ABDI: And if you were talking to a policymaker, who is trying to figure out a state system of marijuana regulation as it relates to DUI, what’s the main thing you want them to be thinking about?

ANDREA: When policymakers think about criminalizing chemical impairment in drivers, they need to base such a law on one of two legitimate penal theories. One is a jurisprudence of prohibition, where possession of the substance is morally blameworthy so driving with any amount is too. The second is a jurisprudence of dangerousness, where you criminalize a certain level of chemical impairment demonstrably associated with a morally blameworthy level of risk – here, relative risk of a car crash. The level of dangerousness doesn’t depend on whether the drug is legal. To justify a per se THC-blood-level DUI marijuana on a dangerousness theory, you would have to scientifically establish the existence of a predictable linear relationship between THC blood levels and increased relative crash risk. That science does not exist. In the meantime, policymakers could still use administrative law to regulate marijuana and driving, just like they regulate speeding. And they could give police cameras and DRE training to better secure convictions in DUI marijuana cases under existing subjective impairment laws.

ABDI: Is there anything else you want people to know and think about?
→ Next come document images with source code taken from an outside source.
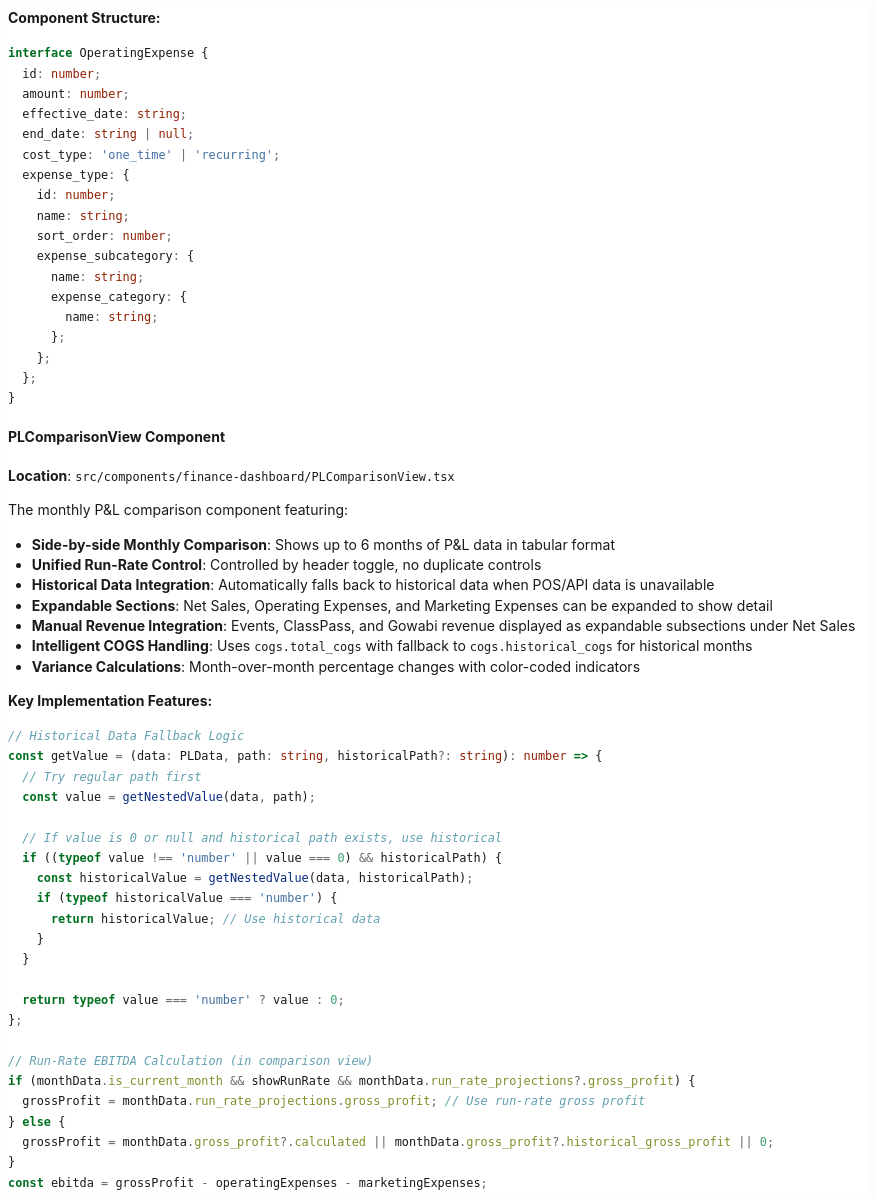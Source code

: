 **Component Structure:**
```typescript
interface OperatingExpense {
  id: number;
  amount: number;
  effective_date: string;
  end_date: string | null;
  cost_type: 'one_time' | 'recurring';
  expense_type: {
    id: number;
    name: string;
    sort_order: number;
    expense_subcategory: {
      name: string;
      expense_category: {
        name: string;
      };
    };
  };
}
```

#### PLComparisonView Component
**Location**: `src/components/finance-dashboard/PLComparisonView.tsx`

The monthly P&L comparison component featuring:

- **Side-by-side Monthly Comparison**: Shows up to 6 months of P&L data in tabular format
- **Unified Run-Rate Control**: Controlled by header toggle, no duplicate controls
- **Historical Data Integration**: Automatically falls back to historical data when POS/API data is unavailable
- **Expandable Sections**: Net Sales, Operating Expenses, and Marketing Expenses can be expanded to show detail
- **Manual Revenue Integration**: Events, ClassPass, and Gowabi revenue displayed as expandable subsections under Net Sales
- **Intelligent COGS Handling**: Uses `cogs.total_cogs` with fallback to `cogs.historical_cogs` for historical months
- **Variance Calculations**: Month-over-month percentage changes with color-coded indicators

**Key Implementation Features:**
```typescript
// Historical Data Fallback Logic
const getValue = (data: PLData, path: string, historicalPath?: string): number => {
  // Try regular path first
  const value = getNestedValue(data, path);
  
  // If value is 0 or null and historical path exists, use historical
  if ((typeof value !== 'number' || value === 0) && historicalPath) {
    const historicalValue = getNestedValue(data, historicalPath);
    if (typeof historicalValue === 'number') {
      return historicalValue; // Use historical data
    }
  }
  
  return typeof value === 'number' ? value : 0;
};

// Run-Rate EBITDA Calculation (in comparison view)
if (monthData.is_current_month && showRunRate && monthData.run_rate_projections?.gross_profit) {
  grossProfit = monthData.run_rate_projections.gross_profit; // Use run-rate gross profit
} else {
  grossProfit = monthData.gross_profit?.calculated || monthData.gross_profit?.historical_gross_profit || 0;
}
const ebitda = grossProfit - operatingExpenses - marketingExpenses;
```
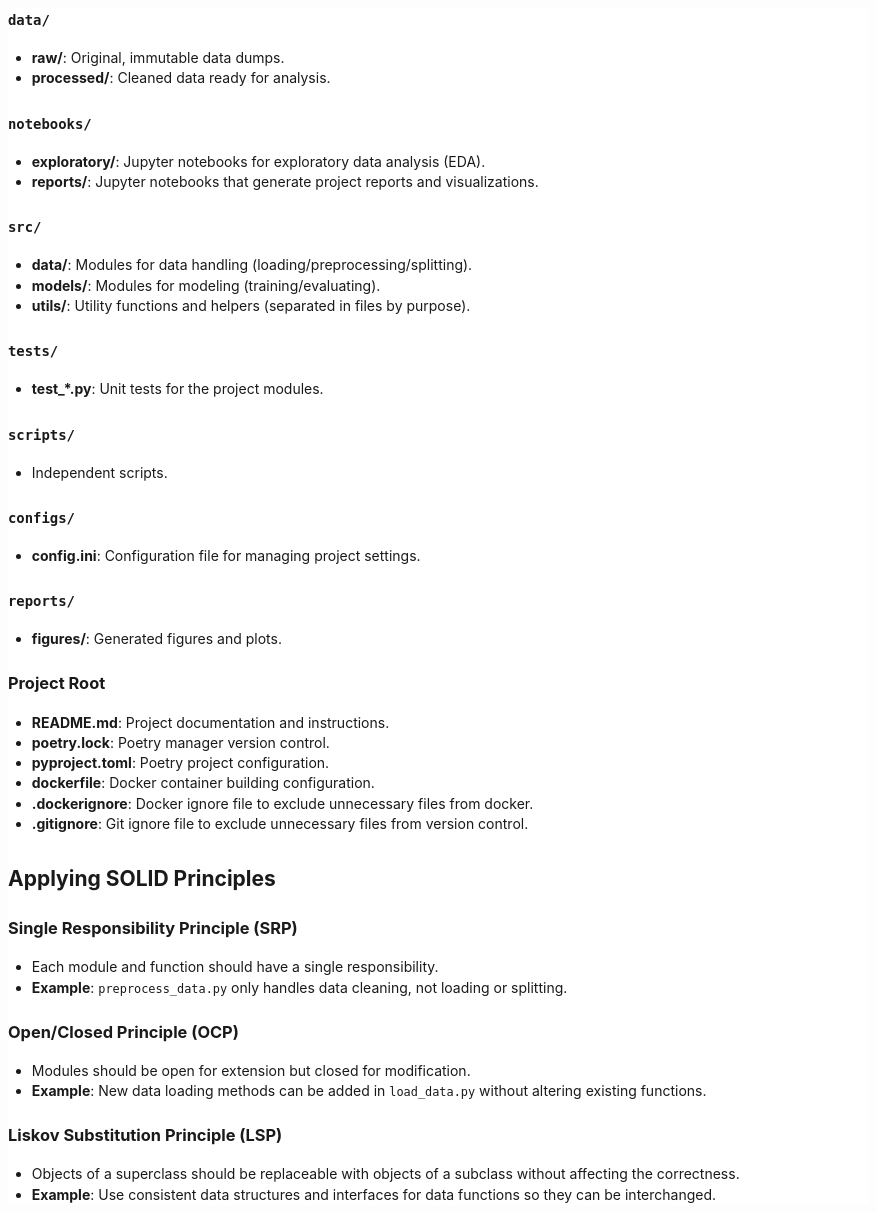 ### `data/`
- **raw/**: Original, immutable data dumps.
- **processed/**: Cleaned data ready for analysis.

### `notebooks/`
- **exploratory/**: Jupyter notebooks for exploratory data analysis (EDA).
- **reports/**: Jupyter notebooks that generate project reports and visualizations.

### `src/`
- **data/**: Modules for data handling (loading/preprocessing/splitting).
- **models/**: Modules for modeling (training/evaluating).
- **utils/**: Utility functions and helpers (separated in files by purpose).

### `tests/`
- **test_*.py**: Unit tests for the project modules.

### `scripts/`
- Independent scripts.

### `configs/`
- **config.ini**: Configuration file for managing project settings.

### `reports/`
- **figures/**: Generated figures and plots.

### Project Root
- **README.md**: Project documentation and instructions.
- **poetry.lock**: Poetry manager version control.
- **pyproject.toml**: Poetry project configuration.
- **dockerfile**: Docker container building configuration.
- **.dockerignore**: Docker ignore file to exclude unnecessary files from docker.
- **.gitignore**: Git ignore file to exclude unnecessary files from version control.

## Applying SOLID Principles

### Single Responsibility Principle (SRP)
- Each module and function should have a single responsibility.
- **Example**: `preprocess_data.py` only handles data cleaning, not loading or splitting.

### Open/Closed Principle (OCP)
- Modules should be open for extension but closed for modification.
- **Example**: New data loading methods can be added in `load_data.py` without altering existing functions.

### Liskov Substitution Principle (LSP)
- Objects of a superclass should be replaceable with objects of a subclass without affecting the correctness.
- **Example**: Use consistent data structures and interfaces for data functions so they can be interchanged.
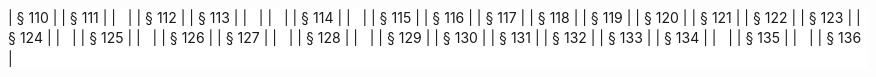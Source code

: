 | § 110                    |
| § 111                    |
|                          |
| § 112                    |
| § 113                    |
|                          |
|                          |
| § 114                    |
|                          |
| § 115                    |
| § 116                    |
| § 117                    |
| § 118                    |
| § 119                    |
| § 120                    |
| § 121                    |
| § 122                    |
| § 123                    |
| § 124                    |
|                          |
| § 125                    |
|                          |
| § 126                    |
| § 127                    |
|                          |
| § 128                    |
|                          |
| § 129                    |
| § 130                    |
| § 131                    |
| § 132                    |
| § 133                    |
| § 134                    |
|                          |
| § 135                    |
|                          |
| § 136                    |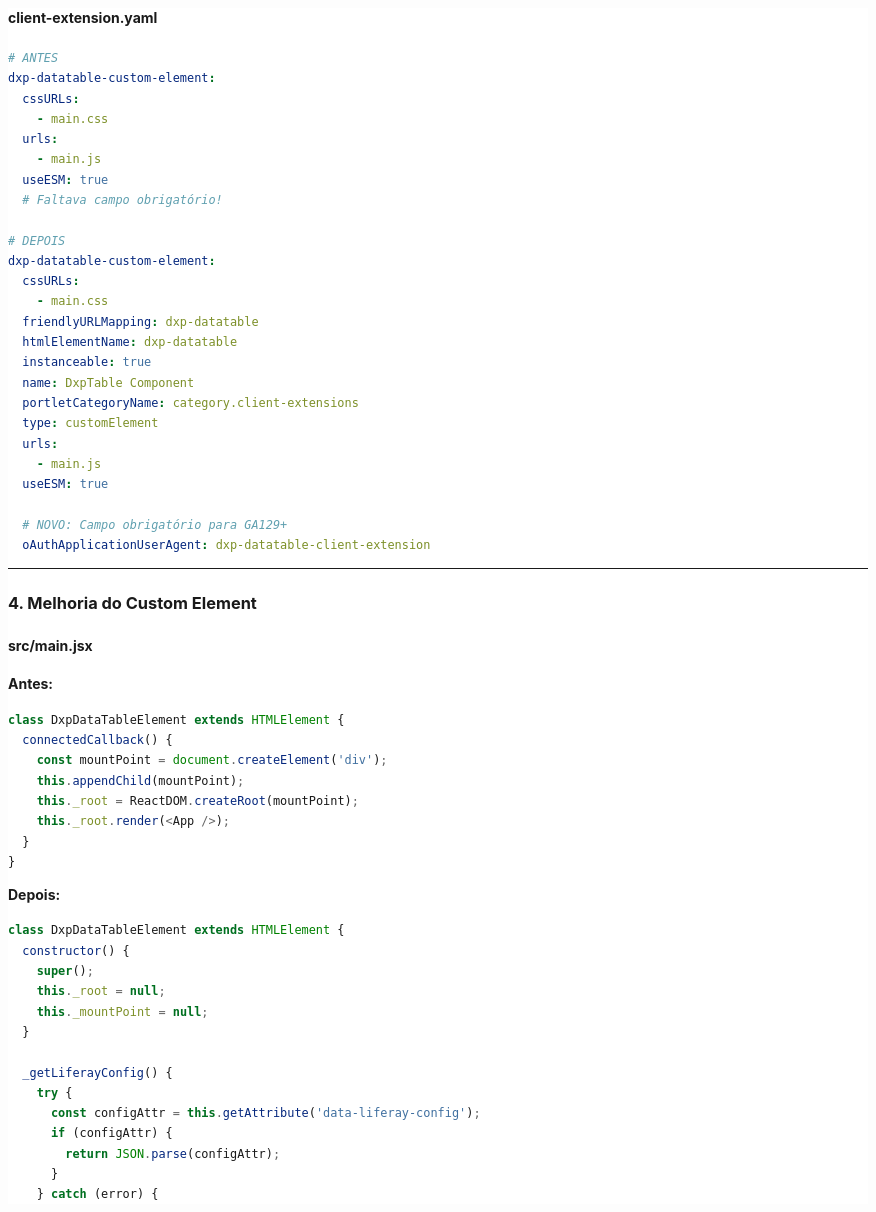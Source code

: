 #### client-extension.yaml

```yaml
# ANTES
dxp-datatable-custom-element:
  cssURLs:
    - main.css
  urls:
    - main.js
  useESM: true
  # Faltava campo obrigatório!

# DEPOIS
dxp-datatable-custom-element:
  cssURLs:
    - main.css
  friendlyURLMapping: dxp-datatable
  htmlElementName: dxp-datatable
  instanceable: true
  name: DxpTable Component
  portletCategoryName: category.client-extensions
  type: customElement
  urls:
    - main.js
  useESM: true

  # NOVO: Campo obrigatório para GA129+
  oAuthApplicationUserAgent: dxp-datatable-client-extension
```

---

### 4. Melhoria do Custom Element

#### src/main.jsx

**Antes:**

```javascript
class DxpDataTableElement extends HTMLElement {
  connectedCallback() {
    const mountPoint = document.createElement('div');
    this.appendChild(mountPoint);
    this._root = ReactDOM.createRoot(mountPoint);
    this._root.render(<App />);
  }
}
```

**Depois:**

```javascript
class DxpDataTableElement extends HTMLElement {
  constructor() {
    super();
    this._root = null;
    this._mountPoint = null;
  }

  _getLiferayConfig() {
    try {
      const configAttr = this.getAttribute('data-liferay-config');
      if (configAttr) {
        return JSON.parse(configAttr);
      }
    } catch (error) {
```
ANDREA: I would want people to recognize that we can still combat drugged driving without relying on morally incoherent numerical standards, and to think critically about any claim made in the heat of political battles that marijuana legalization will lead to a “drugged driving” crisis. An Arizona Department of Public Safety review in 2012 found that less than 1 percent of suspected impaired drivers for an entire year involved in crashes leading to injury or death tested positive only for THC. Compare that to the latest roadside surveys suggesting that 7 percent of drivers test positive for THC. If there is a drugged driving crisis, it doesn’t seem to involve people with only THC, and no other drug, in their blood.

Abdi Soltani is the Executive Director of the ACLU of Northern California and a member of the Blue Ribbon Commission on Marijuana Policy Steering Committee.